“Wrong! The most important part of your job is to make money.” I will never forget those words from an attending in residency – though I did not know it at the time, it was a pivotal moment in my decision to pursue a nontraditional route in medicine. I loved my patients; I loved the critical thinking required for taking care of them, I loved the scientific knowledge underlying the care we provide as physicians. However, making money would never be the most important part of any job for me. The most important parts of my job would always be caring for my patients and providing for my family (the answer that my attending found so offensive).

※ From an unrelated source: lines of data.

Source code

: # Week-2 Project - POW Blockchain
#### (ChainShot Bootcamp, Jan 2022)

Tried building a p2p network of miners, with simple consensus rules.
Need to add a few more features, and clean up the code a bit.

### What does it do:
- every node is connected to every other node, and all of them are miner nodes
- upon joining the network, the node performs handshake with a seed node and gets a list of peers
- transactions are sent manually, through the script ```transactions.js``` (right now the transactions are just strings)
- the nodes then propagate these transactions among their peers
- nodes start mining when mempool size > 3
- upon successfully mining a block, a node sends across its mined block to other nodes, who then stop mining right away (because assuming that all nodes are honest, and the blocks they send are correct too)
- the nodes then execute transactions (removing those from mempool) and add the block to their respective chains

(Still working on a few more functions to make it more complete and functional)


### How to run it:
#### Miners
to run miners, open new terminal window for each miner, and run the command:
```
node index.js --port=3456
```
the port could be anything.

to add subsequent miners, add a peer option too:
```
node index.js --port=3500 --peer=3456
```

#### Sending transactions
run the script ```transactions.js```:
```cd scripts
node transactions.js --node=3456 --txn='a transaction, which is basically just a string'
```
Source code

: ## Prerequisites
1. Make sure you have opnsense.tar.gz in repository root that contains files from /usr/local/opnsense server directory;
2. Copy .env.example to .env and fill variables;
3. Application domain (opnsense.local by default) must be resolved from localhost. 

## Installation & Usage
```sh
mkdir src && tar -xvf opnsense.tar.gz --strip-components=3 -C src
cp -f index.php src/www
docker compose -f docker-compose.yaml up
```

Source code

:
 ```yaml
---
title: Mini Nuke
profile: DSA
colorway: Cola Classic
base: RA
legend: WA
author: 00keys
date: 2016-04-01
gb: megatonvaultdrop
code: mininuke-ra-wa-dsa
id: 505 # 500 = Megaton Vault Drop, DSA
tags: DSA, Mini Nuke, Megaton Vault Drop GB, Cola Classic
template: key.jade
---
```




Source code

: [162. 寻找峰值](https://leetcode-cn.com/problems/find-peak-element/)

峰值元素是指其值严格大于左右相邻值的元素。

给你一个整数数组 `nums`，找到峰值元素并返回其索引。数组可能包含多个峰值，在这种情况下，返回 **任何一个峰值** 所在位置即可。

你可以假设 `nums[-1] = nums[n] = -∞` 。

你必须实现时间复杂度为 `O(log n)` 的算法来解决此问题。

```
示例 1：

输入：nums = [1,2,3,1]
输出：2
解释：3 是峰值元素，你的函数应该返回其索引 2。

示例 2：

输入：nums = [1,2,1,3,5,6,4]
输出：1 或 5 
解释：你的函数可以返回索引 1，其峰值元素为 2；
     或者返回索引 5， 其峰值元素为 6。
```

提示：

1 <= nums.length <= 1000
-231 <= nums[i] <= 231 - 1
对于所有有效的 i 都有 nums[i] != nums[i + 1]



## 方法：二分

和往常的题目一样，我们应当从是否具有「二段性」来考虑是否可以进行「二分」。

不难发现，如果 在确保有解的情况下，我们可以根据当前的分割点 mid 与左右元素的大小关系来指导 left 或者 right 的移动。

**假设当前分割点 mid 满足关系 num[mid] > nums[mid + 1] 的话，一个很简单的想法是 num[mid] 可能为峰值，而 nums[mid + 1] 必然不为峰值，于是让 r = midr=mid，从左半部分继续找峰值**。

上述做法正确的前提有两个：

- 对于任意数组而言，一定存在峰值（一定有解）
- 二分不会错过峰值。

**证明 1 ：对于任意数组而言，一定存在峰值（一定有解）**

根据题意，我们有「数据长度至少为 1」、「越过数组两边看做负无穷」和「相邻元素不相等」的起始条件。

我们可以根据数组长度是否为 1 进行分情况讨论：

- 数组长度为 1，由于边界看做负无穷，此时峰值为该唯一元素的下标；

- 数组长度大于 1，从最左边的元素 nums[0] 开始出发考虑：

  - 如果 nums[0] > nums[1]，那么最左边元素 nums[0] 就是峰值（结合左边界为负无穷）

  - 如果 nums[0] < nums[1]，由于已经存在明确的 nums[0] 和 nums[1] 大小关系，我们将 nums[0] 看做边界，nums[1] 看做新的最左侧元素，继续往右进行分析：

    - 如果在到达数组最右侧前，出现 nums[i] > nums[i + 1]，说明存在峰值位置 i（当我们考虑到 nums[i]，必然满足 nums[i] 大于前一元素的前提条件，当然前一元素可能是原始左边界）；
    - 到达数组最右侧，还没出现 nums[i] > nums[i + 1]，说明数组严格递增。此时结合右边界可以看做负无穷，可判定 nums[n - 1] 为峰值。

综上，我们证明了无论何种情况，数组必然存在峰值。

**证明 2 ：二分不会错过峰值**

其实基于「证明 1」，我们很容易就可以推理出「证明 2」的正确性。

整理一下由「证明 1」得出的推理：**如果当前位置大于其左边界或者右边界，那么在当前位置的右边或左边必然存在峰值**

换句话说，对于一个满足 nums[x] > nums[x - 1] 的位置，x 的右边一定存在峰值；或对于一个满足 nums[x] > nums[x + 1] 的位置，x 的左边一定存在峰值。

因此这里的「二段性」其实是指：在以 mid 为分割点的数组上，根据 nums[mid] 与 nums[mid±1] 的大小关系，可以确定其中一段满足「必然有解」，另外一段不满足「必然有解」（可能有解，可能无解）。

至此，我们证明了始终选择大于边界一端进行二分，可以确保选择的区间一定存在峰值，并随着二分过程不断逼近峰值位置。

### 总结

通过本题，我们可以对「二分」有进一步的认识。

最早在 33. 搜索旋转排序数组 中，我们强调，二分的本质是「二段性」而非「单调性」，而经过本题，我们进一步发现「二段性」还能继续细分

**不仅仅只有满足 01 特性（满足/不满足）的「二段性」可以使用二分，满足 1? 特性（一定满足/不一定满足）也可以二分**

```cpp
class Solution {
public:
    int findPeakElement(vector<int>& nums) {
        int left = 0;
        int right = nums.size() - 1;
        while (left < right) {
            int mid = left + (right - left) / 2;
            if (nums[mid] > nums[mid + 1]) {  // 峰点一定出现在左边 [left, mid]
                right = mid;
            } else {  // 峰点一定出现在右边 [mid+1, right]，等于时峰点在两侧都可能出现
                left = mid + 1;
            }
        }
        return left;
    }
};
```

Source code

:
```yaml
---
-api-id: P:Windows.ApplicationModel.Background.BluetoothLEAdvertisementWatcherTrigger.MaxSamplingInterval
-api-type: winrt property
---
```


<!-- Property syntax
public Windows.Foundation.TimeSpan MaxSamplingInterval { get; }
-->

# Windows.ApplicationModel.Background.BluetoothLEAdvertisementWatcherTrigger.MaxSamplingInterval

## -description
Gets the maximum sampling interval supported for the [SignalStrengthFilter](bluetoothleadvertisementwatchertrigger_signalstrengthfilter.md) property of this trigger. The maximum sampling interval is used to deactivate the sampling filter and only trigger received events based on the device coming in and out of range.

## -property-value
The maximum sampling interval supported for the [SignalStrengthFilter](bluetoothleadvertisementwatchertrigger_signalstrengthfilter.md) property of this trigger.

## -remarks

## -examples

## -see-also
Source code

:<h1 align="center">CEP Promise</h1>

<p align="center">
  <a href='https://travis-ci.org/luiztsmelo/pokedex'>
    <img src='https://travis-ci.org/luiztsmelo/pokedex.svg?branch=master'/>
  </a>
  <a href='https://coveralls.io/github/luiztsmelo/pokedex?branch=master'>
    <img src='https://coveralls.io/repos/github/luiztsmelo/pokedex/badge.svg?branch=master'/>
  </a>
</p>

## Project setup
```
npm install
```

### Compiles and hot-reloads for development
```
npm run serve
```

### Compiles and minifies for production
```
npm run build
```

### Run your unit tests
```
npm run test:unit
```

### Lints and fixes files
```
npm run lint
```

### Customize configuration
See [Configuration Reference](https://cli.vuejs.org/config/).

It was not until complications following our first baby’s birth that I allowed myself to look for a way out of this system that was so at odds with my own values as a physician. I still vividly remember rushing back to our OB’s office at 4:45 p.m. actively hemorrhaging for the second time just days after our baby was born. My hemoglobin came back under 6 in the office where they also saw possible retained placenta on ultrasound. My heart rate was somewhere in the 140s and my blood pressures were in the 70s/40s when I got to the pre-op area a few minutes later. The anesthesiologist asked for two large-bore IVs and quickly started talking about other options to give fluids and blood because they were having trouble finding veins. Somewhere in there I began to panic because I knew what the vital signs meant, I knew what trying (and repeatedly failing) to place IVs meant – it meant I was in hemorrhagic shock and may not make it back to my baby and family. My dad called our family from the pre-op area. I tried to calm down and told my husband not to worry – I told him our parents would help him take care of the baby. It was the single most terrifying moment of my life, but it also taught me that there is no point wasting your time doing something you are miserable doing.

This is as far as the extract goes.